- Description of the task -
Using the data below, copy every line that contains the word "Jump".

━━ Dataset extract ━━

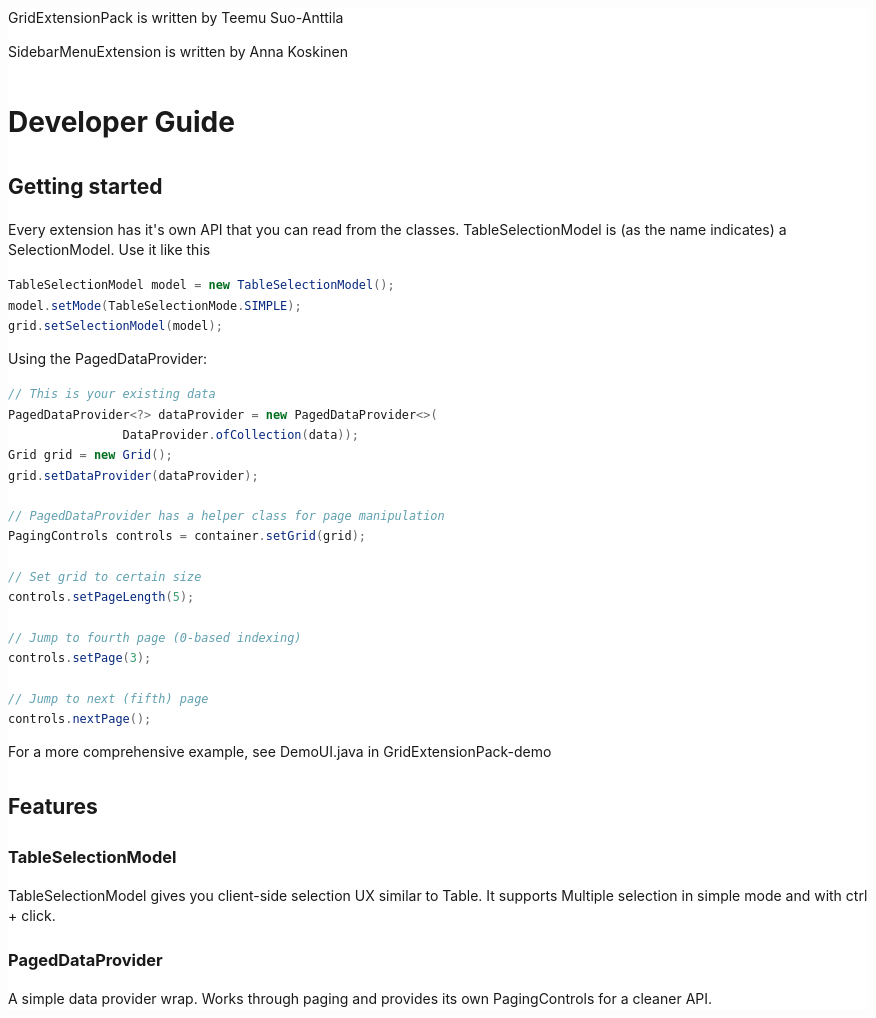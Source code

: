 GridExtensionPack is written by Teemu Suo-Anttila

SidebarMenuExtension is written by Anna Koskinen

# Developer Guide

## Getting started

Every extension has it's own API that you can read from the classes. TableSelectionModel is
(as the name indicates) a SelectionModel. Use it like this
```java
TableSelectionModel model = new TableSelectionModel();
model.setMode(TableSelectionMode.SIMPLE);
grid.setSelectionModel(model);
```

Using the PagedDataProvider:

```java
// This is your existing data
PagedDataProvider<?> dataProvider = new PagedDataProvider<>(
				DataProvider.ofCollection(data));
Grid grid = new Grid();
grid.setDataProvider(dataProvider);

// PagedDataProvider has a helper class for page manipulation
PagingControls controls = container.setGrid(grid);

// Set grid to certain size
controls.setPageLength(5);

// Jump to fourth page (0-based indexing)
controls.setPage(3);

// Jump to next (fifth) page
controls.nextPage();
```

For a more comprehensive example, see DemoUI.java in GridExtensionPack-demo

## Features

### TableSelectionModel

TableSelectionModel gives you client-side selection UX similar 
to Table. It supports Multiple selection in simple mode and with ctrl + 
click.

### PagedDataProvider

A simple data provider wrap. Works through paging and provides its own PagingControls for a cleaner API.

━━━
━━ Dataset extract ━━

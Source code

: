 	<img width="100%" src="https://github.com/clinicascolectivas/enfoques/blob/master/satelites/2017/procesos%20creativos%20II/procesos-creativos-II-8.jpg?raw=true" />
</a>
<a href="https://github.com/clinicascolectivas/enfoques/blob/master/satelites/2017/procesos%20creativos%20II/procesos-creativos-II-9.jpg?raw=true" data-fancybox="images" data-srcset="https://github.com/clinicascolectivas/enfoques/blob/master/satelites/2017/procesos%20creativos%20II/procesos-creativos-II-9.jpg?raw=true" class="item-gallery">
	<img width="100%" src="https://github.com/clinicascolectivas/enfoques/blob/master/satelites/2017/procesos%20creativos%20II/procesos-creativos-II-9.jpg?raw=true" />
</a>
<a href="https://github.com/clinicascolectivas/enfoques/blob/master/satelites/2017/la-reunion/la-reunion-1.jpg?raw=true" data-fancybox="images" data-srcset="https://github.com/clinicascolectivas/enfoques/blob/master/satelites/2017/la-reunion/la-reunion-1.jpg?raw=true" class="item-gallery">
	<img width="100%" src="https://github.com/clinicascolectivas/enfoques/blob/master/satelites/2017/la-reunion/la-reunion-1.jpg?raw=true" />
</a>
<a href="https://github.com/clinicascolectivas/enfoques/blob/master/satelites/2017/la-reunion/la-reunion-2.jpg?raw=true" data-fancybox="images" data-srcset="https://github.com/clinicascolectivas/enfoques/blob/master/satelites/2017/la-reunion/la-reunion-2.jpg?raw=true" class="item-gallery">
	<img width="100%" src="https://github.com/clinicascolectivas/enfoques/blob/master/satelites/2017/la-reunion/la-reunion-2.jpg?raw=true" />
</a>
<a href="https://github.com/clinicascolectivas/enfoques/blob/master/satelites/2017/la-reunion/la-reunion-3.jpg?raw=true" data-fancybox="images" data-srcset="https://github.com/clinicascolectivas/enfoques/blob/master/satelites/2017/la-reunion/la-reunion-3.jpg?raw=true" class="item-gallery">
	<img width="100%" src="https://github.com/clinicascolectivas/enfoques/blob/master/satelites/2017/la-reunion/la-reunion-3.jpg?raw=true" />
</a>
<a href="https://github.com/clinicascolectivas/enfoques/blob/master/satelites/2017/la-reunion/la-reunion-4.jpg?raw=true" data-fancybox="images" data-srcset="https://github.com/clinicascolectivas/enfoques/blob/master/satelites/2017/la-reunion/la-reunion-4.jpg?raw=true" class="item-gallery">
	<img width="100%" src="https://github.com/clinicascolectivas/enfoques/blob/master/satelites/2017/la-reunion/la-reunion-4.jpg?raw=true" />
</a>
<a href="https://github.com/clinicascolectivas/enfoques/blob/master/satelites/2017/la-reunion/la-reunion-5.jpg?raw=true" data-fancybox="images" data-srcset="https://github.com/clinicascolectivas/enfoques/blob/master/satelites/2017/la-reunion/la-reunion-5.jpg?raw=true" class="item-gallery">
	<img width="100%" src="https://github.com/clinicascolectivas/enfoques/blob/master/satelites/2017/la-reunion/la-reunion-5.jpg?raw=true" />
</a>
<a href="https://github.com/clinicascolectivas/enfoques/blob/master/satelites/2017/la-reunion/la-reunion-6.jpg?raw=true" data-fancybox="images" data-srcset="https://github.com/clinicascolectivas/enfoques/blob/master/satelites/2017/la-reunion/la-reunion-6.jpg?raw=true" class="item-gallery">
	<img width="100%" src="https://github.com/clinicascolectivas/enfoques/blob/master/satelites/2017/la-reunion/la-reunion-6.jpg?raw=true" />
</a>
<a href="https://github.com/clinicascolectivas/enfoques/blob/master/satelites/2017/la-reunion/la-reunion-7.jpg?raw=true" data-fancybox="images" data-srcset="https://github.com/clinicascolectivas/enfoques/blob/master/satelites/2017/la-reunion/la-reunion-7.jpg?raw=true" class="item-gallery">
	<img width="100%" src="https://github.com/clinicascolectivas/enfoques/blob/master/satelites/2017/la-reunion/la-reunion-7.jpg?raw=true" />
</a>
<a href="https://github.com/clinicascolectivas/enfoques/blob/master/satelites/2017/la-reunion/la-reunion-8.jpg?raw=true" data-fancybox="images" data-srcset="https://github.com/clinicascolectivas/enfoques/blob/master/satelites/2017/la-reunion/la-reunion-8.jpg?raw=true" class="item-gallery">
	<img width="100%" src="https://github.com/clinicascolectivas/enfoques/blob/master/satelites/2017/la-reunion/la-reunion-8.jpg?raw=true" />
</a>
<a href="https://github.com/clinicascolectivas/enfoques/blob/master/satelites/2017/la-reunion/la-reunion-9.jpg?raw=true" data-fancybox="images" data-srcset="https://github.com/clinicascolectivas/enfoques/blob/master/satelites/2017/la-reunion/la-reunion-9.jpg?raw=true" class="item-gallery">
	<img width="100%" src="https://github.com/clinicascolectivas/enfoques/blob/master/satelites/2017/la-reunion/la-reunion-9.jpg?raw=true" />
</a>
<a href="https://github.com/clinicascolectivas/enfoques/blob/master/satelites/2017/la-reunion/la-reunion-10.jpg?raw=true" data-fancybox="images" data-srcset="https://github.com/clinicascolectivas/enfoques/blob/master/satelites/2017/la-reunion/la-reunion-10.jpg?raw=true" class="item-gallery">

━━━
━━ Dataset extract ━━

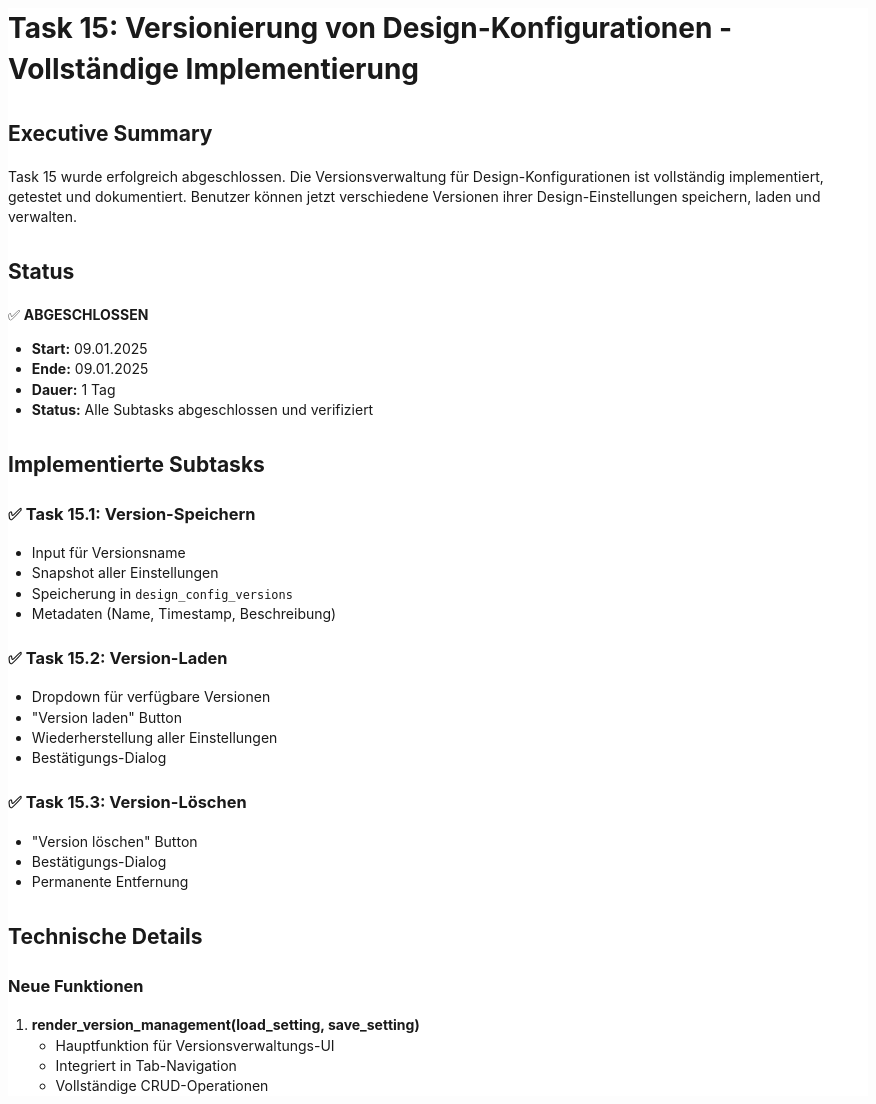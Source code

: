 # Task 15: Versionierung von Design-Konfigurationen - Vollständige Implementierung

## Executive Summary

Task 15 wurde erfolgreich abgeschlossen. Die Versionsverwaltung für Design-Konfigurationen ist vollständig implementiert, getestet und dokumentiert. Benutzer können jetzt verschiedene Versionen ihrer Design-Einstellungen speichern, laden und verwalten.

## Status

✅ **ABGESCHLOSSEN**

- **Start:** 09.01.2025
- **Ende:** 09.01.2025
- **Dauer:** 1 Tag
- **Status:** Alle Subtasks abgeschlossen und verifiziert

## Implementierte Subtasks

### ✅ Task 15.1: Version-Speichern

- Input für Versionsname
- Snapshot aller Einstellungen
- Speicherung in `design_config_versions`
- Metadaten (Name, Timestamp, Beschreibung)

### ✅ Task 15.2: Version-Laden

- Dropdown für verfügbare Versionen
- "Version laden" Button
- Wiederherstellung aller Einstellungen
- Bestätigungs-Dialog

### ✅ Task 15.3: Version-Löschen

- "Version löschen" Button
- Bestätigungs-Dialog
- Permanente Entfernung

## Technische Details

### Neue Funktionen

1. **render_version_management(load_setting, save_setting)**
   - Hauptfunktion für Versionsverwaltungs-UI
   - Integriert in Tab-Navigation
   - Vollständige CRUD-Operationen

━━━

- Result below -
// Jump to fourth page (0-based indexing)
// Jump to next (fifth) page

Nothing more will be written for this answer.